[Opening Data records section]

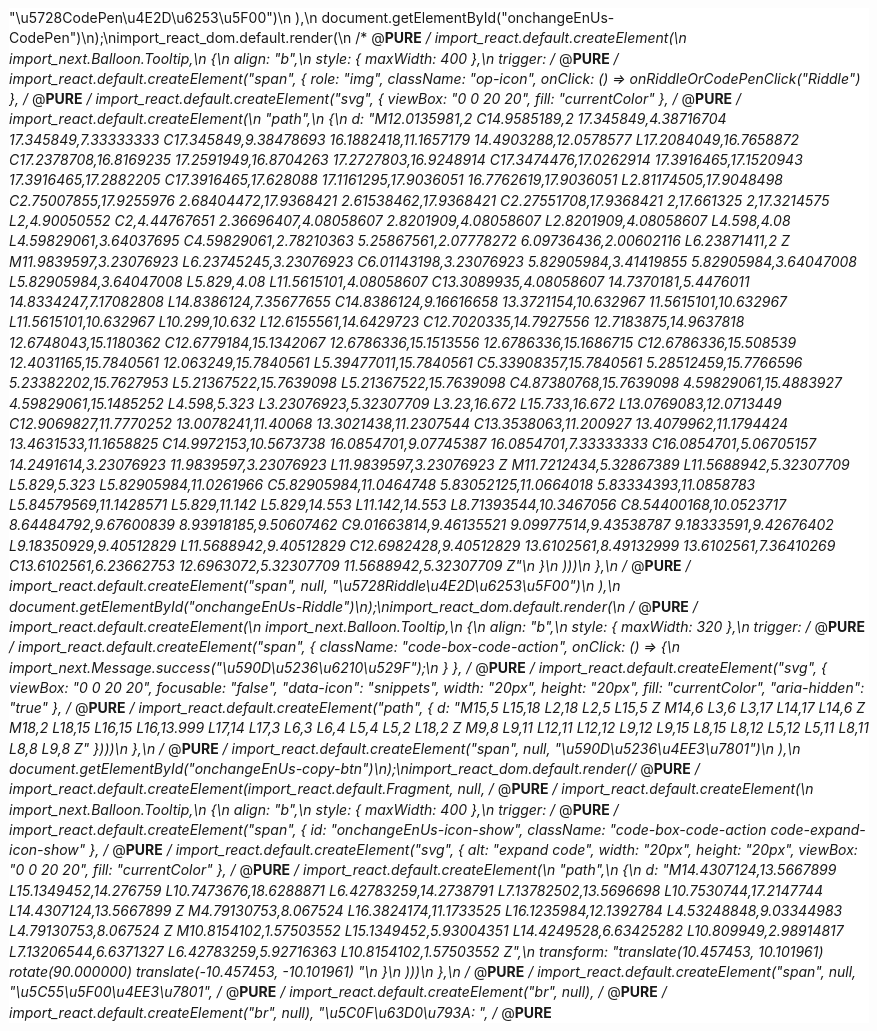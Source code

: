 \"\\u5728CodePen\\u4E2D\\u6253\\u5F00\")\n  ),\n  document.getElementById(\"onchangeEnUs-CodePen\")\n);\nimport_react_dom.default.render(\n  /* @__PURE__ */ import_react.default.createElement(\n    import_next.Balloon.Tooltip,\n    {\n      align: \"b\",\n      style: { maxWidth: 400 },\n      trigger: /* @__PURE__ */ import_react.default.createElement(\"span\", { role: \"img\", className: \"op-icon\", onClick: () => onRiddleOrCodePenClick(\"Riddle\") }, /* @__PURE__ */ import_react.default.createElement(\"svg\", { viewBox: \"0 0 20 20\", fill: \"currentColor\" }, /* @__PURE__ */ import_react.default.createElement(\n        \"path\",\n        {\n          d: \"M12.0135981,2 C14.9585189,2 17.345849,4.38716704 17.345849,7.33333333 C17.345849,9.38478693 16.1882418,11.1657179 14.4903288,12.0578577 L17.2084049,16.7658872 C17.2378708,16.8169235 17.2591949,16.8704263 17.2727803,16.9248914 C17.3474476,17.0262914 17.3916465,17.1520943 17.3916465,17.2882205 C17.3916465,17.628088 17.1161295,17.9036051 16.7762619,17.9036051 L2.81174505,17.9048498 C2.75007855,17.9255976 2.68404472,17.9368421 2.61538462,17.9368421 C2.27551708,17.9368421 2,17.661325 2,17.3214575 L2,4.90050552 C2,4.44767651 2.36696407,4.08058607 2.8201909,4.08058607 L2.8201909,4.08058607 L4.598,4.08 L4.59829061,3.64037695 C4.59829061,2.78210363 5.25867561,2.07778272 6.09736436,2.00602116 L6.23871411,2 Z M11.9839597,3.23076923 L6.23745245,3.23076923 C6.01143198,3.23076923 5.82905984,3.41419855 5.82905984,3.64047008 L5.82905984,3.64047008 L5.829,4.08 L11.5615101,4.08058607 C13.3089935,4.08058607 14.7370181,5.4476011 14.8334247,7.17082808 L14.8386124,7.35677655 C14.8386124,9.16616658 13.3721154,10.632967 11.5615101,10.632967 L11.5615101,10.632967 L10.299,10.632 L12.6155561,14.6429723 C12.7020335,14.7927556 12.7183875,14.9637818 12.6748043,15.1180362 C12.6779184,15.1342067 12.6786336,15.1513556 12.6786336,15.1686715 C12.6786336,15.508539 12.4031165,15.7840561 12.063249,15.7840561 L5.39477011,15.7840561 C5.33908357,15.7840561 5.28512459,15.7766596 5.23382202,15.7627953 L5.21367522,15.7639098 L5.21367522,15.7639098 C4.87380768,15.7639098 4.59829061,15.4883927 4.59829061,15.1485252 L4.598,5.323 L3.23076923,5.32307709 L3.23,16.672 L15.733,16.672 L13.0769083,12.0713449 C12.9069827,11.7770252 13.0078241,11.40068 13.3021438,11.2307544 C13.3538063,11.200927 13.4079962,11.1794424 13.4631533,11.1658825 C14.9972153,10.5673738 16.0854701,9.07745387 16.0854701,7.33333333 C16.0854701,5.06705157 14.2491614,3.23076923 11.9839597,3.23076923 L11.9839597,3.23076923 Z M11.7212434,5.32867389 L11.5688942,5.32307709 L5.829,5.323 L5.82905984,11.0261966 C5.82905984,11.0464748 5.83052125,11.0664018 5.83334393,11.0858783 L5.84579569,11.1428571 L5.829,11.142 L5.829,14.553 L11.142,14.553 L8.71393544,10.3467056 C8.54400168,10.0523717 8.64484792,9.67600839 8.93918185,9.50607462 C9.01663814,9.46135521 9.09977514,9.43538787 9.18333591,9.42676402 L9.18350929,9.40512829 L11.5688942,9.40512829 C12.6982428,9.40512829 13.6102561,8.49132999 13.6102561,7.36410269 C13.6102561,6.23662753 12.6963072,5.32307709 11.5688942,5.32307709 Z\"\n        }\n      )))\n    },\n    /* @__PURE__ */ import_react.default.createElement(\"span\", null, \"\\u5728Riddle\\u4E2D\\u6253\\u5F00\")\n  ),\n  document.getElementById(\"onchangeEnUs-Riddle\")\n);\nimport_react_dom.default.render(\n  /* @__PURE__ */ import_react.default.createElement(\n    import_next.Balloon.Tooltip,\n    {\n      align: \"b\",\n      style: { maxWidth: 320 },\n      trigger: /* @__PURE__ */ import_react.default.createElement(\"span\", { className: \"code-box-code-action\", onClick: () => {\n        import_next.Message.success(\"\\u590D\\u5236\\u6210\\u529F\");\n      } }, /* @__PURE__ */ import_react.default.createElement(\"svg\", { viewBox: \"0 0 20 20\", focusable: \"false\", \"data-icon\": \"snippets\", width: \"20px\", height: \"20px\", fill: \"currentColor\", \"aria-hidden\": \"true\" }, /* @__PURE__ */ import_react.default.createElement(\"path\", { d: \"M15,5 L15,18 L2,18 L2,5 L15,5 Z M14,6 L3,6 L3,17 L14,17 L14,6 Z M18,2 L18,15 L16,15 L16,13.999 L17,14 L17,3 L6,3 L6,4 L5,4 L5,2 L18,2 Z M9,8 L9,11 L12,11 L12,12 L9,12 L9,15 L8,15 L8,12 L5,12 L5,11 L8,11 L8,8 L9,8 Z\" })))\n    },\n    /* @__PURE__ */ import_react.default.createElement(\"span\", null, \"\\u590D\\u5236\\u4EE3\\u7801\")\n  ),\n  document.getElementById(\"onchangeEnUs-copy-btn\")\n);\nimport_react_dom.default.render(/* @__PURE__ */ import_react.default.createElement(import_react.default.Fragment, null, /* @__PURE__ */ import_react.default.createElement(\n  import_next.Balloon.Tooltip,\n  {\n    align: \"b\",\n    style: { maxWidth: 400 },\n    trigger: /* @__PURE__ */ import_react.default.createElement(\"span\", { id: \"onchangeEnUs-icon-show\", className: \"code-box-code-action code-expand-icon-show\" }, /* @__PURE__ */ import_react.default.createElement(\"svg\", { alt: \"expand code\", width: \"20px\", height: \"20px\", viewBox: \"0 0 20 20\", fill: \"currentColor\" }, /* @__PURE__ */ import_react.default.createElement(\n      \"path\",\n      {\n        d: \"M14.4307124,13.5667899 L15.1349452,14.276759 L10.7473676,18.6288871 L6.42783259,14.2738791 L7.13782502,13.5696698 L10.7530744,17.2147744 L14.4307124,13.5667899 Z M4.79130753,8.067524 L16.3824174,11.1733525 L16.1235984,12.1392784 L4.53248848,9.03344983 L4.79130753,8.067524 Z M10.8154102,1.57503552 L15.1349452,5.93004351 L14.4249528,6.63425282 L10.809949,2.98914817 L7.13206544,6.6371327 L6.42783259,5.92716363 L10.8154102,1.57503552 Z\",\n        transform: \"translate(10.457453, 10.101961) rotate(90.000000) translate(-10.457453, -10.101961) \"\n      }\n    )))\n  },\n  /* @__PURE__ */ import_react.default.createElement(\"span\", null, \"\\u5C55\\u5F00\\u4EE3\\u7801\", /* @__PURE__ */ import_react.default.createElement(\"br\", null), /* @__PURE__ */ import_react.default.createElement(\"br\", null), \"\\u5C0F\\u63D0\\u793A: \", /* @__PURE__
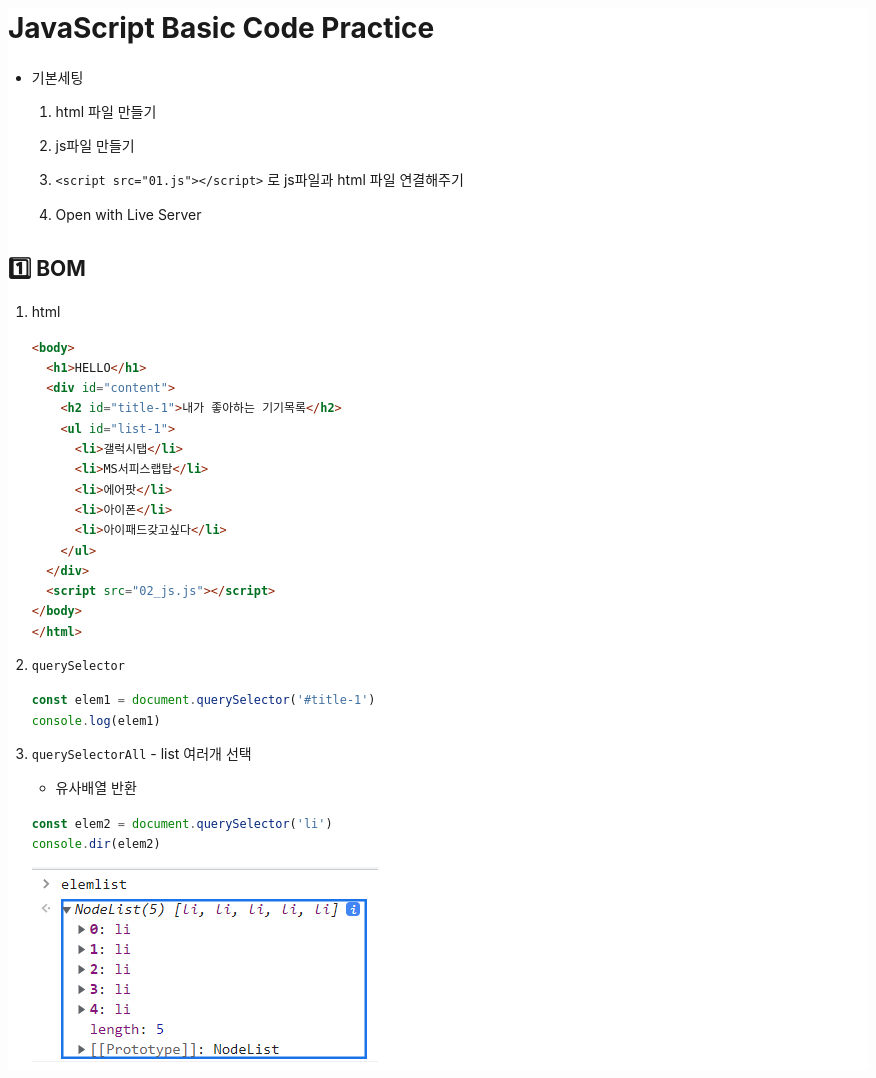 # JavaScript Basic Code Practice



* 기본세팅

  1. html 파일 만들기

  1. js파일 만들기

  1. `<script src="01.js"></script>` 로 js파일과 html 파일 연결해주기

  1. Open with Live Server



## :one: BOM

1. html

   ```html
   <body>
     <h1>HELLO</h1>
     <div id="content">
       <h2 id="title-1">내가 좋아하는 기기목록</h2>
       <ul id="list-1">
         <li>갤럭시탭</li>
         <li>MS서피스랩탑</li>
         <li>에어팟</li>
         <li>아이폰</li>
         <li>아이패드갖고싶다</li>
       </ul>
     </div>
     <script src="02_js.js"></script>
   </body>
   </html>
   ```

2. `querySelector`

   ```javascript
   const elem1 = document.querySelector('#title-1')
   console.log(elem1)
   ```

3. `querySelectorAll` - list 여러개 선택

   * 유사배열 반환

   ```javascript
   const elem2 = document.querySelector('li')
   console.dir(elem2)
   ```

   ![image-20220428095832585](JavaScript_BasicCodePrac.assets/image-20220428095832585.png)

[Closing Data records section]

* _What the exercise asks_: Take every line above where "list" appears and copy it.

* _Answer box_:
       <ul id="list-1">
3. `querySelectorAll` - list 여러개 선택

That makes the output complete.